[Extracted records]
<<<<

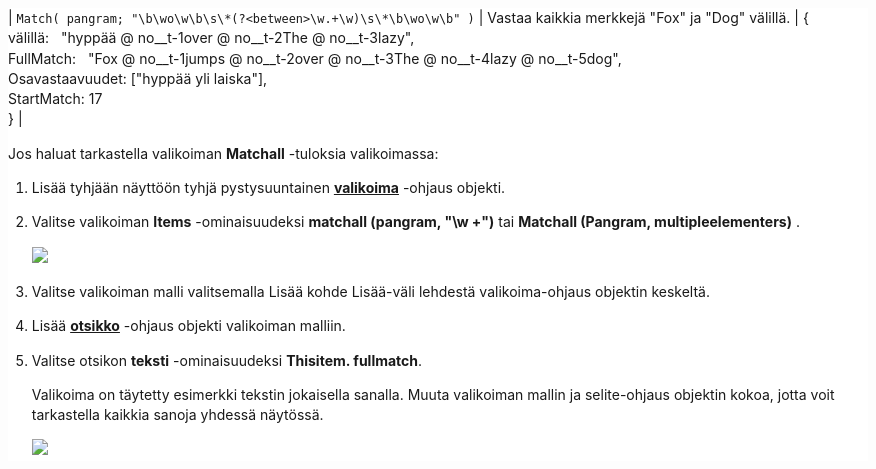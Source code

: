 | `Match( pangram; "\b\wo\w\b\s\*(?<between>\w.+\w)\s\*\b\wo\w\b" )` | Vastaa kaikkia merkkejä "Fox" ja "Dog" välillä. | {<br>välillä: &nbsp; "hyppää @ no__t-1over @ no__t-2The @ no__t-3lazy",<br>FullMatch: &nbsp; "Fox @ no__t-1jumps @ no__t-2over @ no__t-3The @ no__t-4lazy @ no__t-5dog",<br>Osavastaavuudet: ["hyppää yli laiska"],<br>StartMatch: 17<br> } |

Jos haluat tarkastella valikoiman **Matchall** -tuloksia valikoimassa:

1. Lisää tyhjään näyttöön tyhjä pystysuuntainen **[valikoima](../controls/control-gallery.md)** -ohjaus objekti.

2. Valitse valikoiman **Items** -ominaisuudeksi **matchall (pangram, "\w +")** tai **Matchall (Pangram, multipleelementers)** .

    ![](media/function-ismatch/pangram-gallery1.png)

3. Valitse valikoiman malli valitsemalla Lisää kohde Lisää-väli lehdestä valikoima-ohjaus objektin keskeltä. 

5. Lisää **[otsikko](../controls/control-text-box.md)** -ohjaus objekti valikoiman malliin.  

4. Valitse otsikon **teksti** -ominaisuudeksi **Thisitem. fullmatch**.  
 
    Valikoima on täytetty esimerkki tekstin jokaisella sanalla.  Muuta valikoiman mallin ja selite-ohjaus objektin kokoa, jotta voit tarkastella kaikkia sanoja yhdessä näytössä.

    ![](media/function-ismatch/pangram-gallery2.png)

>>>>

# Brief:
For each line of the entries that holds the word "ismatch", pull that line out.

# Written answer:
    ![](media/function-ismatch/pangram-gallery1.png)
    ![](media/function-ismatch/pangram-gallery2.png)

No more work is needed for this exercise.